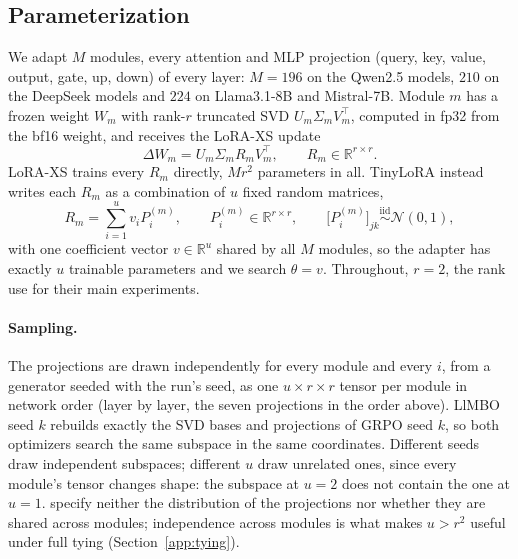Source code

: \documentclass[twoside]{article}
\newcommand{\mcN}{\mathcal{N}}
\newcommand{\mbR}{\mathbb{R}}
\newcommand{\llmbo}{LlMBO}
\begin{document}
\subsection{Parameterization}
\label{app:param}
We adapt $M$ modules, every attention and MLP projection (query, key, value, output, gate, up, down) of every layer: $M = 196$ on the Qwen2.5 models, $210$ on the DeepSeek models and $224$ on Llama3.1-8B and Mistral-7B. Module $m$ has a frozen weight $W_m$ with rank-$r$ truncated SVD $U_m \Sigma_m V_m^\top$, computed in fp32 from the bf16 weight, and receives the LoRA-XS update \citep{balazy2024loraxs}
\begin{equation}
    \Delta W_m = U_m \Sigma_m R_m V_m^\top, \qquad R_m \in \mbR^{r \times r}.
\end{equation}
LoRA-XS trains every $R_m$ directly, $M r^2$ parameters in all. TinyLoRA instead writes each $R_m$ as a combination of $u$ fixed random matrices,
\begin{equation}
    R_m = \sum_{i=1}^{u} v_i P^{(m)}_i, \qquad P^{(m)}_i \in \mbR^{r \times r}, \qquad \big[P^{(m)}_i\big]_{jk} \overset{\text{iid}}{\sim} \mcN(0, 1),
    \label{eq:app-tinylora}
\end{equation}
with one coefficient vector $v \in \mbR^u$ shared by all $M$ modules, so the adapter has exactly $u$ trainable parameters and we search $\theta = v$. Throughout, $r = 2$, the rank \citet{morris2026learning} use for their main experiments.

\paragraph{Sampling.}
The projections are drawn independently for every module and every $i$, from a generator seeded with the run's seed, as one $u \times r \times r$ tensor per module in network order (layer by layer, the seven projections in the order above). \llmbo{} seed $k$ rebuilds exactly the SVD bases and projections of GRPO seed $k$, so both optimizers search the same subspace in the same coordinates. Different seeds draw independent subspaces; different $u$ draw unrelated ones, since every module's tensor changes shape: the subspace at $u = 2$ does not contain the one at $u = 1$. \citet{morris2026learning} specify neither the distribution of the projections nor whether they are shared across modules; independence across modules is what makes $u > r^2$ useful under full tying (Section~\ref{app:tying}).
\end{document}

──────────

- Work to be completed
In the listing above, how many of the lines contain the string "times"? Respond with the number alone.

- Result of the exercise
3